§ **YOUR INSTRUCTIONS**: The entries below are to be given back exactly, with images excluded.

---------- RECORDS FOR THIS EXERCISE

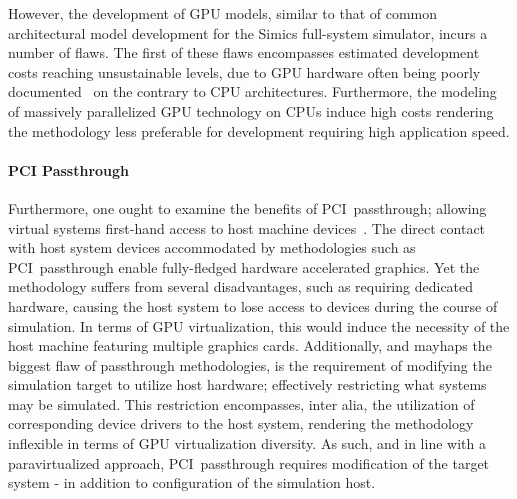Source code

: However, the development of GPU models, similar to that of common architectural model development for the Simics full-system simulator, incurs a number of flaws.
The first of these flaws encompasses estimated development costs reaching unsustainable levels, due to GPU hardware often being poorly documented~ on the contrary to CPU architectures.
Furthermore, the modeling of massively parallelized GPU technology on CPUs induce high costs rendering the methodology less preferable for development requiring high application speed.

\paragraph{PCI Passthrough}
\label{par:backgroundandrelatedwork_graphicsvirtualization_pcipassthrough}
Furthermore, one ought to examine the benefits of PCI~passthrough; allowing virtual systems first-hand access to host machine devices~.
The direct contact with host system devices accommodated by methodologies such as PCI~passthrough enable fully-fledged hardware accelerated graphics.
Yet the methodology suffers from several disadvantages, such as requiring dedicated hardware, causing the host system to lose access to devices during the course of simulation.
In terms of GPU virtualization, this would induce the necessity of the host machine featuring multiple graphics cards.
Additionally, and mayhaps the biggest flaw of passthrough methodologies, is the requirement of modifying the simulation target to utilize host hardware; effectively restricting what systems may be simulated.
This restriction encompasses, inter alia, the utilization of corresponding device drivers to the host system, rendering the methodology inflexible in terms of GPU virtualization diversity.
As such, and in line with a paravirtualized approach, PCI~passthrough requires modification of the target system - in addition to configuration of the simulation host.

--------------------

§ **TASK ANSWER**:
Source code

: However, the development of GPU models, similar to that of common architectural model development for the Simics full-system simulator, incurs a number of flaws.
The first of these flaws encompasses estimated development costs reaching unsustainable levels, due to GPU hardware often being poorly documented~ on the contrary to CPU architectures.
Furthermore, the modeling of massively parallelized GPU technology on CPUs induce high costs rendering the methodology less preferable for development requiring high application speed.

\paragraph{PCI Passthrough}
\label{par:backgroundandrelatedwork_graphicsvirtualization_pcipassthrough}
Furthermore, one ought to examine the benefits of PCI~passthrough; allowing virtual systems first-hand access to host machine devices~.
The direct contact with host system devices accommodated by methodologies such as PCI~passthrough enable fully-fledged hardware accelerated graphics.
Yet the methodology suffers from several disadvantages, such as requiring dedicated hardware, causing the host system to lose access to devices during the course of simulation.
In terms of GPU virtualization, this would induce the necessity of the host machine featuring multiple graphics cards.
Additionally, and mayhaps the biggest flaw of passthrough methodologies, is the requirement of modifying the simulation target to utilize host hardware; effectively restricting what systems may be simulated.
This restriction encompasses, inter alia, the utilization of corresponding device drivers to the host system, rendering the methodology inflexible in terms of GPU virtualization diversity.
As such, and in line with a paravirtualized approach, PCI~passthrough requires modification of the target system - in addition to configuration of the simulation host.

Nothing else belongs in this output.